▸ **Work instructions**
Go to the line below containing "save access token" and print exactly from there through the line containing "added correctly fields", both included. Print nothing else.

::: Input for this task

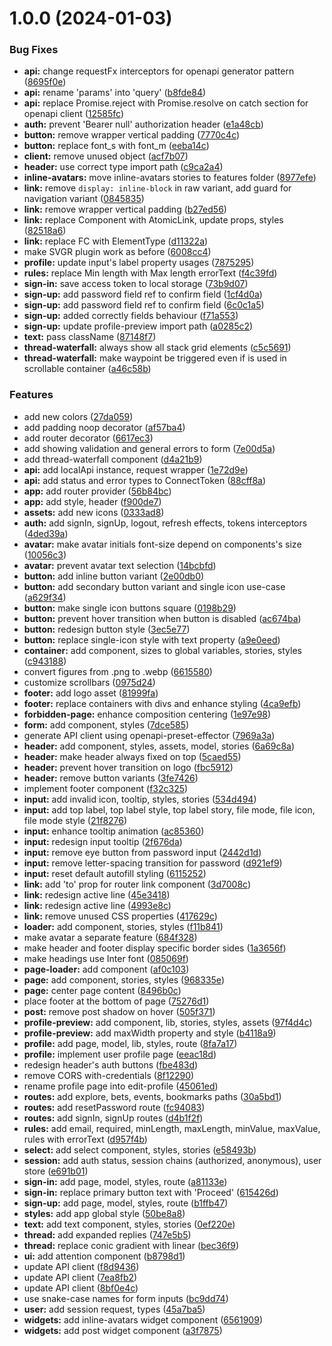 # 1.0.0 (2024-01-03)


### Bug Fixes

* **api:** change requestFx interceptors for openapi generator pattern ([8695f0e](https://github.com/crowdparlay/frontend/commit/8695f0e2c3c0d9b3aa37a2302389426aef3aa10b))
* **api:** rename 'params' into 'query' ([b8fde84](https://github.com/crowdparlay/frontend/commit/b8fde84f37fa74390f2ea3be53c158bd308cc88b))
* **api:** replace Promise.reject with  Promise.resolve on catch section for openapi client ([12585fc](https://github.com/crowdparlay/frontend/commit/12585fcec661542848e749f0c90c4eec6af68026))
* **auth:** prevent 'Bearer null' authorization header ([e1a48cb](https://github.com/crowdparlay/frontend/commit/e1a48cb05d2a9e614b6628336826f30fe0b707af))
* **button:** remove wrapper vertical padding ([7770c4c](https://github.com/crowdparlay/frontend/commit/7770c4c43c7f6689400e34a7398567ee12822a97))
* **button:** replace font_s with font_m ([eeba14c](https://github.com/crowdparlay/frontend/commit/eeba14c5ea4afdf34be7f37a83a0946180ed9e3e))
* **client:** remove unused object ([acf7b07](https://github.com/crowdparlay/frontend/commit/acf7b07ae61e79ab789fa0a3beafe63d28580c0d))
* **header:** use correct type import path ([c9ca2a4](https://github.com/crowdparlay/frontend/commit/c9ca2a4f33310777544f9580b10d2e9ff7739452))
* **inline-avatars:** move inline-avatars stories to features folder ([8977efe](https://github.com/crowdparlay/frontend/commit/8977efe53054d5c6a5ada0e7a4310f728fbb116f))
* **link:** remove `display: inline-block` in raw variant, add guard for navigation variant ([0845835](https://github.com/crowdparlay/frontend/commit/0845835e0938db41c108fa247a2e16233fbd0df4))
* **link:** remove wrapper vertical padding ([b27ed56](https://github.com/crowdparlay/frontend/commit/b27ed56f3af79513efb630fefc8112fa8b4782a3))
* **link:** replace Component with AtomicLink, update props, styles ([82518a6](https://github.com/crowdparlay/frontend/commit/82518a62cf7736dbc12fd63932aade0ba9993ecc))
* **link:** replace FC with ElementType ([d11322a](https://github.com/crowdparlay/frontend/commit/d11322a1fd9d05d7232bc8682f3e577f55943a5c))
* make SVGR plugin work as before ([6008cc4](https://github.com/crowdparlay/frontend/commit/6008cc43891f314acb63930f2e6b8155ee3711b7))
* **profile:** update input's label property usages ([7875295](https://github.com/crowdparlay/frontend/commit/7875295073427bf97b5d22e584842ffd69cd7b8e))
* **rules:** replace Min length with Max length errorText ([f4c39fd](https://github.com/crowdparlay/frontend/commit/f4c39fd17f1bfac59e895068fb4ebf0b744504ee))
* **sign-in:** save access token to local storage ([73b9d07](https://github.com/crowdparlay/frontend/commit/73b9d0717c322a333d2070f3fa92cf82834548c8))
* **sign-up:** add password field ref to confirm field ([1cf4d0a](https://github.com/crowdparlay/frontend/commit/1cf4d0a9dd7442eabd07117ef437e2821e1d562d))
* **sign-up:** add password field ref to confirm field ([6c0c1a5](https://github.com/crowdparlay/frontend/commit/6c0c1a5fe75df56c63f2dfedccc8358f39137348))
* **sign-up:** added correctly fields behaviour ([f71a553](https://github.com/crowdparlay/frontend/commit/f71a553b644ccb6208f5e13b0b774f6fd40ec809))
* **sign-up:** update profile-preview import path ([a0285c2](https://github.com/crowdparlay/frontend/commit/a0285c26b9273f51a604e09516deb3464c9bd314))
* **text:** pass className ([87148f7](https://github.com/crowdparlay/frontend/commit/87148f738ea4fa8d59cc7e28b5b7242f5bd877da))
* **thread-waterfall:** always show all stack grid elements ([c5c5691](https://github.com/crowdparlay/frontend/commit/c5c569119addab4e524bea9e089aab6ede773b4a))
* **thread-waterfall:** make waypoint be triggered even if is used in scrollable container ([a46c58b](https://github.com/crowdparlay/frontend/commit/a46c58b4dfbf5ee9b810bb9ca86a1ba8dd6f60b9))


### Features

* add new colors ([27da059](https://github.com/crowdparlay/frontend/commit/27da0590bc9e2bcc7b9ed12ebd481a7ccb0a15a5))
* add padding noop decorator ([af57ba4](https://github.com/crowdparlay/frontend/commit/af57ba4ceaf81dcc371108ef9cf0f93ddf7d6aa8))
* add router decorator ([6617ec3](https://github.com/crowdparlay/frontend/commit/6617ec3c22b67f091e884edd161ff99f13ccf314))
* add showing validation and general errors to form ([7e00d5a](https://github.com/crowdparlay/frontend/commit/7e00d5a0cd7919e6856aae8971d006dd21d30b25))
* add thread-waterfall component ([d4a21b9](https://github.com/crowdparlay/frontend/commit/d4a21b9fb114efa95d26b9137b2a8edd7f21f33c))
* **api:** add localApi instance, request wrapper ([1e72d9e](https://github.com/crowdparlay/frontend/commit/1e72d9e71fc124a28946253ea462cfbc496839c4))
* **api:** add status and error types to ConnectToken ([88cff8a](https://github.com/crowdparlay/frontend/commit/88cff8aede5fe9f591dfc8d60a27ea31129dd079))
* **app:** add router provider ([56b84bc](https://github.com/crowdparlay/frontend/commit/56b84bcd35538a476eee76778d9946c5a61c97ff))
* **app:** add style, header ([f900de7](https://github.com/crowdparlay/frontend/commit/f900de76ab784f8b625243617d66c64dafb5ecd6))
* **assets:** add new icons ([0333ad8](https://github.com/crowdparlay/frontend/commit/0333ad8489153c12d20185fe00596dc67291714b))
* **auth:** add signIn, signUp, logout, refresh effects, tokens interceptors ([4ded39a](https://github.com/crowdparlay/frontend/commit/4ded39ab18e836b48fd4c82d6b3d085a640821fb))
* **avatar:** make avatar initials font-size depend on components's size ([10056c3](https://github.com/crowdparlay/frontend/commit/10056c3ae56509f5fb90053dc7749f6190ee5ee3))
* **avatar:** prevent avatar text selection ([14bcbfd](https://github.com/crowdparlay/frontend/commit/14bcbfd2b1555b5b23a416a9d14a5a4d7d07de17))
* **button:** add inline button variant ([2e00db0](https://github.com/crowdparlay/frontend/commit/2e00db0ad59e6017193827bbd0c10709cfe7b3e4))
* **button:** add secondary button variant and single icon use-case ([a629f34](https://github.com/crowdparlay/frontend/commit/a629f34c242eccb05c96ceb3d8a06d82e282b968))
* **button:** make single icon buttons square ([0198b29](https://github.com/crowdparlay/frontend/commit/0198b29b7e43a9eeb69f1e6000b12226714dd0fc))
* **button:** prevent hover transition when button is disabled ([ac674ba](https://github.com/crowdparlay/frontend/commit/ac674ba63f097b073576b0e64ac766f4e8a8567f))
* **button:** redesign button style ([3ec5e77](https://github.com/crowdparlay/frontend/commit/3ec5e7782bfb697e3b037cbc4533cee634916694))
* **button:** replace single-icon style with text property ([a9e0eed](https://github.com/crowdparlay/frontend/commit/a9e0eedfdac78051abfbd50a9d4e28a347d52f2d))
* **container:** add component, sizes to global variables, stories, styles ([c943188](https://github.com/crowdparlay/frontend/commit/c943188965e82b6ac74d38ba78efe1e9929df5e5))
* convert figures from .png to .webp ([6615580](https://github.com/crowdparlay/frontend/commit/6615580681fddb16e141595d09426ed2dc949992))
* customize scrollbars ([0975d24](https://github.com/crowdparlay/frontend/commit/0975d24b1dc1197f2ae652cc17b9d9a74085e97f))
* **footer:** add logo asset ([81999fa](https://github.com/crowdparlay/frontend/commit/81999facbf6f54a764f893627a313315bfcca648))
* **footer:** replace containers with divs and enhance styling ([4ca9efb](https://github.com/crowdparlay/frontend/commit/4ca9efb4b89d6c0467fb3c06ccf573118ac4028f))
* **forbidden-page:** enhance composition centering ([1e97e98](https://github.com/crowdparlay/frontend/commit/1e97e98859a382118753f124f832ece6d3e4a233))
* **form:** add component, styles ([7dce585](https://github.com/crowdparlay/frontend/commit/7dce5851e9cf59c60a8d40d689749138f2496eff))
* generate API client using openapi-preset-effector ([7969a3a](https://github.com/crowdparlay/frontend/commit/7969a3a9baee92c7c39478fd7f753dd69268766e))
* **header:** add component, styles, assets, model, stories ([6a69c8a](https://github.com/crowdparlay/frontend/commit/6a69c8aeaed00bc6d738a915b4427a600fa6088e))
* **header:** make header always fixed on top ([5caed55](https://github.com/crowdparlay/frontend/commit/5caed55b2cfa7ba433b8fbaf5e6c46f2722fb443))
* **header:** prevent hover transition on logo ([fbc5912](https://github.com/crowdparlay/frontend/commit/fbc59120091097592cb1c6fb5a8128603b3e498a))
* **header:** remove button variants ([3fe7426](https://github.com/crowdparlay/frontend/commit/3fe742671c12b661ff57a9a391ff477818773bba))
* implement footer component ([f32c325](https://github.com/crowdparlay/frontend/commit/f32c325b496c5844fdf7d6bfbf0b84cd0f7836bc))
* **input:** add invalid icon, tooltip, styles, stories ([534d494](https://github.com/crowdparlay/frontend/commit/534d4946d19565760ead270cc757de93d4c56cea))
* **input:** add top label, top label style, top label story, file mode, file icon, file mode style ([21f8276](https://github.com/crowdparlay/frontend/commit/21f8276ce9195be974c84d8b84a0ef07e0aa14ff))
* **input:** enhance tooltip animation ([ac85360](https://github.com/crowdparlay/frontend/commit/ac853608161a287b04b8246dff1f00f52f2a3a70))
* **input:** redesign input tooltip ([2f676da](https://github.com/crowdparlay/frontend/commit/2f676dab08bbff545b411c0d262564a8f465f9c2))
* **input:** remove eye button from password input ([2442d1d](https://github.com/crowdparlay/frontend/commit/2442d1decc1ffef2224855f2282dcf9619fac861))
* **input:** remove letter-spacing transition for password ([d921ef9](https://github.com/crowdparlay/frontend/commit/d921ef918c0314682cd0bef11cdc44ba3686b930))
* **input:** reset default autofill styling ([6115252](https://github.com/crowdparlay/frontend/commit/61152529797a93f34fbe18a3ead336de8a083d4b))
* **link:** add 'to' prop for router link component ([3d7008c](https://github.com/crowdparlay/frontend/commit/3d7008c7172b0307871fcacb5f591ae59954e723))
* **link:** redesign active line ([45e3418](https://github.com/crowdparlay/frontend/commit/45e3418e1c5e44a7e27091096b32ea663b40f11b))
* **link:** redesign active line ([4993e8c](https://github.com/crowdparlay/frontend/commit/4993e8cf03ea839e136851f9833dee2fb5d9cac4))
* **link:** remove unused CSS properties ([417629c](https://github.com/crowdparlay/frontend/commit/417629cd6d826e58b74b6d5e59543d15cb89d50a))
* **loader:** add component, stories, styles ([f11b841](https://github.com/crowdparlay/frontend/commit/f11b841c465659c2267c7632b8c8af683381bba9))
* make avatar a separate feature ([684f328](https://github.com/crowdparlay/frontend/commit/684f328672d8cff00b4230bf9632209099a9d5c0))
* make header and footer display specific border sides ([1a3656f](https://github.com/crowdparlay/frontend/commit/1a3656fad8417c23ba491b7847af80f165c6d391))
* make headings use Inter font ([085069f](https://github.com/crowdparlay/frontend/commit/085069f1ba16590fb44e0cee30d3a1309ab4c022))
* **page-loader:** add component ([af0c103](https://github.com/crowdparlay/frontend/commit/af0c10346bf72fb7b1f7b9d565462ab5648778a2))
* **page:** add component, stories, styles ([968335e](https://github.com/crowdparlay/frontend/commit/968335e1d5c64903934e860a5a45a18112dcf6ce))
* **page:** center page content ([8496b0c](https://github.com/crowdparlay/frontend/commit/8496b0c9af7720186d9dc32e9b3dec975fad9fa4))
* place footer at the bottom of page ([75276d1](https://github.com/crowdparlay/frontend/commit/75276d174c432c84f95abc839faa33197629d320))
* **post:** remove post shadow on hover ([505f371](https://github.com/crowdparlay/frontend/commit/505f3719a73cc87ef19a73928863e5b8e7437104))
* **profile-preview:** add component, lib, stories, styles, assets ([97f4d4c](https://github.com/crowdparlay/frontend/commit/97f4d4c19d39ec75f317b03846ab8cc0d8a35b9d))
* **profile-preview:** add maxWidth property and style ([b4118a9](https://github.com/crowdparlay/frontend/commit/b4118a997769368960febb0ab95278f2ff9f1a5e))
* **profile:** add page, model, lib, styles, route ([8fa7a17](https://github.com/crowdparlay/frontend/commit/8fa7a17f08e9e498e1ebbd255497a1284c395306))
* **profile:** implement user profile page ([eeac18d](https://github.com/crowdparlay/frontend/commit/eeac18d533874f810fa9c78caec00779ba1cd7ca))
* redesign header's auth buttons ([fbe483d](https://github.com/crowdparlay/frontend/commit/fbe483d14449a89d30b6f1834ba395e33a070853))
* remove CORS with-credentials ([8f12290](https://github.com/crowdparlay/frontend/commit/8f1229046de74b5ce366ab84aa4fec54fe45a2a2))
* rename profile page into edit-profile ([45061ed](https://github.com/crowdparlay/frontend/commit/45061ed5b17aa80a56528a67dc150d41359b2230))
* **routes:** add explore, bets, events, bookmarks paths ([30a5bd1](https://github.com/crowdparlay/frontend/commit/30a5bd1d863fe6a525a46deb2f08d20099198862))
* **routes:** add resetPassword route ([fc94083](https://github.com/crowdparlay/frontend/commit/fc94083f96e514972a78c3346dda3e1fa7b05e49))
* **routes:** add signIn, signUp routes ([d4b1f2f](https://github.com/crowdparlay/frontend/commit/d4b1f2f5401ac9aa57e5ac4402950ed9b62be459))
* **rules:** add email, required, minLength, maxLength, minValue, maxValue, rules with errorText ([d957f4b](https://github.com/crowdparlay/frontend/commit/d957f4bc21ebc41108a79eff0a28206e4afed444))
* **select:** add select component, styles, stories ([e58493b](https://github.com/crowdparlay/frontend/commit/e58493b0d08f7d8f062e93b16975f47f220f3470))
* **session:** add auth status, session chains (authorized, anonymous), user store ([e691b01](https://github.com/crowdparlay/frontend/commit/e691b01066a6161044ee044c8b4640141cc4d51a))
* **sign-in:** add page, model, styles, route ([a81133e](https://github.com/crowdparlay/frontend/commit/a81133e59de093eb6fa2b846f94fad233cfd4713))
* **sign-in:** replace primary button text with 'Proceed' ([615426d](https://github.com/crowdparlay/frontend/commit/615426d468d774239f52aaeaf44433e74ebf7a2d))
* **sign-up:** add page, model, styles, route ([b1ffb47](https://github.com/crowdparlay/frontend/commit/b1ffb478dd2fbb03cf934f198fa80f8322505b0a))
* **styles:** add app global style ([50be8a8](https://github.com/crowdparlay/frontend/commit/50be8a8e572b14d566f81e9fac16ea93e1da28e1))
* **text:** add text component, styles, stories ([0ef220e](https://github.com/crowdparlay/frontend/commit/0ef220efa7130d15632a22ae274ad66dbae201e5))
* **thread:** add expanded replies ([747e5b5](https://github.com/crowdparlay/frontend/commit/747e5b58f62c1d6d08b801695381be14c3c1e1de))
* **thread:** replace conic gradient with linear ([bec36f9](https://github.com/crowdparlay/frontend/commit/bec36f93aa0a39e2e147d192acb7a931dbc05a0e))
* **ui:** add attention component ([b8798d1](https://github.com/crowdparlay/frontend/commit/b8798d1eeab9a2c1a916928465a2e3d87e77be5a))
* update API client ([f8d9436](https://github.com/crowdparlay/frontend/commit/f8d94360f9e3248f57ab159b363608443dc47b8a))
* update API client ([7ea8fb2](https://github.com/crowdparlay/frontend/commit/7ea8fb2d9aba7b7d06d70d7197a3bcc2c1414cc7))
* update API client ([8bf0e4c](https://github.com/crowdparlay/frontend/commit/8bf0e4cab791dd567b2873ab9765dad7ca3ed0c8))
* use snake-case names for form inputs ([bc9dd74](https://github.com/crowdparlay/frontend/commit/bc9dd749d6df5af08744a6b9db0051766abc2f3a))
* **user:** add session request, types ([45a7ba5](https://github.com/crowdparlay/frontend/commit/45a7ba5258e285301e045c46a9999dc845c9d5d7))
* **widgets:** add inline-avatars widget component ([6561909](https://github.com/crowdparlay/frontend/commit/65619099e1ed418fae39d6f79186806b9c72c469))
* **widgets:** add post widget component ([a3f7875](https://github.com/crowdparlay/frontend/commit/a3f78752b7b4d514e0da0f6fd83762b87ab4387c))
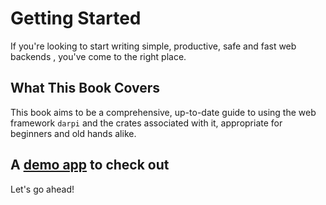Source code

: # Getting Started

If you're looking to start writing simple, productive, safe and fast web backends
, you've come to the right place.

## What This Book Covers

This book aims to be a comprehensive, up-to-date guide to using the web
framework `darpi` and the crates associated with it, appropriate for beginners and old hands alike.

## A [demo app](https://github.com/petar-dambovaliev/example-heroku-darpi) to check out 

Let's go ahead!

::::::

▸ **Response below**
* **sign-in:** save access token to local storage ([73b9d07](https://github.com/crowdparlay/frontend/commit/73b9d0717c322a333d2070f3fa92cf82834548c8))
* **sign-up:** add password field ref to confirm field ([1cf4d0a](https://github.com/crowdparlay/frontend/commit/1cf4d0a9dd7442eabd07117ef437e2821e1d562d))
* **sign-up:** add password field ref to confirm field ([6c0c1a5](https://github.com/crowdparlay/frontend/commit/6c0c1a5fe75df56c63f2dfedccc8358f39137348))
* **sign-up:** added correctly fields behaviour ([f71a553](https://github.com/crowdparlay/frontend/commit/f71a553b644ccb6208f5e13b0b774f6fd40ec809))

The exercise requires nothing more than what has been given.